▶ _Work to be completed_
The response must contain the complete data, printed exactly.

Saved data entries
· · · · ·

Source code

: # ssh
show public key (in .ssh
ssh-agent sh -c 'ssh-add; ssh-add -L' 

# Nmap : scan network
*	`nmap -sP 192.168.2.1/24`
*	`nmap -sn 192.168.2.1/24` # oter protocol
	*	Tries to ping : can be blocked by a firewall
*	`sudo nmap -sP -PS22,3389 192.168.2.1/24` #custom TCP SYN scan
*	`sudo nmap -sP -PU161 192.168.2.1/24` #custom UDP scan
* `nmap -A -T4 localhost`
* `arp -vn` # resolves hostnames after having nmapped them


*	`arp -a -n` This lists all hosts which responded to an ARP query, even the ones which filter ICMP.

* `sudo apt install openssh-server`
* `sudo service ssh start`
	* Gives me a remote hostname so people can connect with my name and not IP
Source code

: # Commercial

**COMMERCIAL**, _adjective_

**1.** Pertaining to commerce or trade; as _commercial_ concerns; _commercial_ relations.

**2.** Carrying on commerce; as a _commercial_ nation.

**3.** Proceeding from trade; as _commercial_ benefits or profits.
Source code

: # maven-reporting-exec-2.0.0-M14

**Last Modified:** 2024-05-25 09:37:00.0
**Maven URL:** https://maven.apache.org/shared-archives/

· · · · ·

▶ _Completed exercise_
Source code

: # ssh
show public key (in .ssh
ssh-agent sh -c 'ssh-add; ssh-add -L' 

# Nmap : scan network
*	`nmap -sP 192.168.2.1/24`
*	`nmap -sn 192.168.2.1/24` # oter protocol
	*	Tries to ping : can be blocked by a firewall
*	`sudo nmap -sP -PS22,3389 192.168.2.1/24` #custom TCP SYN scan
*	`sudo nmap -sP -PU161 192.168.2.1/24` #custom UDP scan
* `nmap -A -T4 localhost`
* `arp -vn` # resolves hostnames after having nmapped them


*	`arp -a -n` This lists all hosts which responded to an ARP query, even the ones which filter ICMP.

* `sudo apt install openssh-server`
* `sudo service ssh start`
	* Gives me a remote hostname so people can connect with my name and not IP
Source code

: # Commercial

**COMMERCIAL**, _adjective_

**1.** Pertaining to commerce or trade; as _commercial_ concerns; _commercial_ relations.

**2.** Carrying on commerce; as a _commercial_ nation.

**3.** Proceeding from trade; as _commercial_ benefits or profits.
Source code

: # maven-reporting-exec-2.0.0-M14

**Last Modified:** 2024-05-25 09:37:00.0
**Maven URL:** https://maven.apache.org/shared-archives/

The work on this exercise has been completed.